Secondo Véronique Andrieux, direttrice dell’organizzazione non governativa Action contre la faim, nel Paese ci sono 19 milioni di individui che hanno un urgente bisogno di aiuti umanitari e di protezione. Solo a Hodheida (città nei pressi del Mar Rosso) si stima che 1 bambino su 3 sia malnutrito e a generare le peggiori condizioni di vita sono le decisioni politiche.

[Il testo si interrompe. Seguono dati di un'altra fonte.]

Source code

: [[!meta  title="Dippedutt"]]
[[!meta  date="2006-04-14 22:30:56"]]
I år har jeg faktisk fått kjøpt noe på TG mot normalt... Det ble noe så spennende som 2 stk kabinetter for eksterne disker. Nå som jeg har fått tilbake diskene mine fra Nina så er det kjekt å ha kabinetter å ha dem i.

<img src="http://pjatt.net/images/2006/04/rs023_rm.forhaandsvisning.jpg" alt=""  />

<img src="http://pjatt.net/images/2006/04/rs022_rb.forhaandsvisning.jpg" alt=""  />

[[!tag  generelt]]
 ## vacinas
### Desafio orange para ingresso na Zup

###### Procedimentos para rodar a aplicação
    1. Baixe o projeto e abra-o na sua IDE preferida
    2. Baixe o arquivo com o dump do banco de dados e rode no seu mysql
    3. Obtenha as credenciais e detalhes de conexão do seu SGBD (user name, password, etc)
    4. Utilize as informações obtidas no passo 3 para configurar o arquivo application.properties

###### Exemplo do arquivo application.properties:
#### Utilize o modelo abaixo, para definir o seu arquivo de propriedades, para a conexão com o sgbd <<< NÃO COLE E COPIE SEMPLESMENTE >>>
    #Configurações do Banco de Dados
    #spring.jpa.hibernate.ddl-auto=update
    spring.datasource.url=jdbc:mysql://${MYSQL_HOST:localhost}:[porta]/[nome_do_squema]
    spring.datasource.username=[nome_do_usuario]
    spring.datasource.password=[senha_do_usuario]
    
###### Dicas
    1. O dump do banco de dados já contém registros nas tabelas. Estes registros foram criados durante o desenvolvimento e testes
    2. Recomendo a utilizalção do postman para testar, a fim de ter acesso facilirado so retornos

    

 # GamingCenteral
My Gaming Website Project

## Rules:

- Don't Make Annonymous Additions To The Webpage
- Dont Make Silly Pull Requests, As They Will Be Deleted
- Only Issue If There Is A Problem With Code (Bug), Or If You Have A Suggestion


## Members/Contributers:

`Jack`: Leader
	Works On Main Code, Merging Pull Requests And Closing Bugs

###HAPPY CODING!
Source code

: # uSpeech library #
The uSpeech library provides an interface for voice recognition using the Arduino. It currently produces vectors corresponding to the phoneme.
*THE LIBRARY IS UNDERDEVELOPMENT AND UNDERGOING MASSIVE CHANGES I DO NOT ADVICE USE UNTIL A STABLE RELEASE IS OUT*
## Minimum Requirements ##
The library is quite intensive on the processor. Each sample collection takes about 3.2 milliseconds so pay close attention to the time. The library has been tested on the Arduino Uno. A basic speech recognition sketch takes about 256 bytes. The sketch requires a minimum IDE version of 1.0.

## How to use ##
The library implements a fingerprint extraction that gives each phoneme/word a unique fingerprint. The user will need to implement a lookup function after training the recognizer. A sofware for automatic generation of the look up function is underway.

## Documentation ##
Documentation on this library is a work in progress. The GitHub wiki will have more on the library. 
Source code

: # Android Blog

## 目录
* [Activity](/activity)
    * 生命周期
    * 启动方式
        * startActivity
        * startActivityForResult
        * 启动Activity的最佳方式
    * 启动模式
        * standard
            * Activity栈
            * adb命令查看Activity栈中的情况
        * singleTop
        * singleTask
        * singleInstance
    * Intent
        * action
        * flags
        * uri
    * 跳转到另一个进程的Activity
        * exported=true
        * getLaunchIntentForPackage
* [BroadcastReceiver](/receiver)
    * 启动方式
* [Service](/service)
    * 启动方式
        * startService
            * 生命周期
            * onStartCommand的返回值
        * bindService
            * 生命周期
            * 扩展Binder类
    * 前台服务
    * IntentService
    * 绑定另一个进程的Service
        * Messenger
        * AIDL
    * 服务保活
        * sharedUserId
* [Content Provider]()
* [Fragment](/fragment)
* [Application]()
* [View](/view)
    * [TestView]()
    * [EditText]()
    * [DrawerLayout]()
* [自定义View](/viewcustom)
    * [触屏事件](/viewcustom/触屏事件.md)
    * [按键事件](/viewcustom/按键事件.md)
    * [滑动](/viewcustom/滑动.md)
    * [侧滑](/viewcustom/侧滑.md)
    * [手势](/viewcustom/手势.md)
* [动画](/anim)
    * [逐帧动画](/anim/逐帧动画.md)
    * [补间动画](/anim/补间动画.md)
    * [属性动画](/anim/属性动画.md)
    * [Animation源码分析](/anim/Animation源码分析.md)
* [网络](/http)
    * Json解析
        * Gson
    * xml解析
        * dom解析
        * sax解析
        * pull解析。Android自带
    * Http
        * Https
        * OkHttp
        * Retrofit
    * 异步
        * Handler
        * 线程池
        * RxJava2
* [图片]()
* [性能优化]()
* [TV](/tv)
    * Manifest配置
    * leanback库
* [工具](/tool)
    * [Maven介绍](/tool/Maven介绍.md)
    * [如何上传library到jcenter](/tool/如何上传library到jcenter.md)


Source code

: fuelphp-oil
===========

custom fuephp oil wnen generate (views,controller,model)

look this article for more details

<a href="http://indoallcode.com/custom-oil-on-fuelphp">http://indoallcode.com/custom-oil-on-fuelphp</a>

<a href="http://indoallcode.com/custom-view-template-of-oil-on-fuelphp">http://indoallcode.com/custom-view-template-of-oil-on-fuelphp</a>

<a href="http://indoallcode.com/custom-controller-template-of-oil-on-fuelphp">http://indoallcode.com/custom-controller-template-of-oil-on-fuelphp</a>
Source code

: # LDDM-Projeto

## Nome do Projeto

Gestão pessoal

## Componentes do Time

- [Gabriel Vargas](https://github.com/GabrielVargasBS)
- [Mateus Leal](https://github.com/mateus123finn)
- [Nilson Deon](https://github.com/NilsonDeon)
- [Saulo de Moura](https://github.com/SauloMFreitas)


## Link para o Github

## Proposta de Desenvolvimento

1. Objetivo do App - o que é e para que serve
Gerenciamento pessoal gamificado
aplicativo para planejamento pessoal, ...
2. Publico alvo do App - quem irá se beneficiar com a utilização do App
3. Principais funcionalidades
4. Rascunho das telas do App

Véronique Andrieux spiega infatti come il problema sia principalmente legato alle armi: «Nel 2014 lo Yemen ha importato il 90% delle sue derrate alimentari via mare. L’embargo sulle armi si è trasformato in un blocco aereo e marittimo quasi totale, che ha limitato enormemente le importazioni di beni di prima necessità, cibo incluso». Di conseguenza, l’accusa nei confronti di tutti quei Paesi che danno sostegno alla coalizione alleata dell’Arabia Saudita – Stati Uniti, Francia, Regno Unito – i quali «devono smetterla di fuggire dalle proprie responsabilità perché se verrà bloccato anche il porto di Hodheida, la crisi umanitaria, già generalizzata, si aggraverà ancora di più. Nello scorso gennaio il prezzo del grano risultava già più elevato del 32% rispetto a prima della guerra».
Dall’inizio del conflitto fino ad oggi, le ong accusano Usa e Gran Bretagna di aver dotato l’Arabia Saudita di armi che corrispondono a un valore totale di circa 5 miliardi di dollari, quindi, praticamente, ha fatto notare Amnesty International «dieci volte il totale degli aiuti versati o previsti nello stesso periodo per lo Yemen dai due Paesi, pari a 450 milioni di dollari. Le armi sono state utilizzate per commettere palesi violazioni dei diritti umani e hanno accelerato la catastrofe umanitaria».
Di qui l’appello internazionale perché si dia inizio a «un’inchiesta internazionale credibile sui crimini commessi da tutte le parti in conflitto» e si prendano di conseguenza decisioni celeri per bloccare l’arrivo delle armi nella zona.
È storia nota come la guerra rechi dietro sé uno strascico inevitabile di miserie di ogni genere e impatti crudelmente sulle condizioni di vita in generale. Uno dei problemi maggiori è quello di conferire ai bambini una normale scolarizzazione. Sono le Nazioni Unite a fornire i dati: con il conflitto i casi di abbandono scolastico sono raddoppiati e ora ci troviamo di fronte a una generazione intera che in questo modo rischia di essere perduta per sempre. Sono ben 3,5 milioni i giovani descolarizzati in un contesto che è uno dei più poveri del mondo.
L’aspetto, se possibile, maggiormente raccapricciante della vicenda è un numero: 1.640. Dentro questa cifra sono contenute le scuole distrutte dai bombardamenti oppure utilizzate dai militari per farne delle caserme. A rincarare la dose di tanta desolazione, scrive l’Unicef: «Abbiamo contato 212 attacchi armati che hanno colpito direttamente gli edifici scolastici, provocando anche la morte di decine di alunni».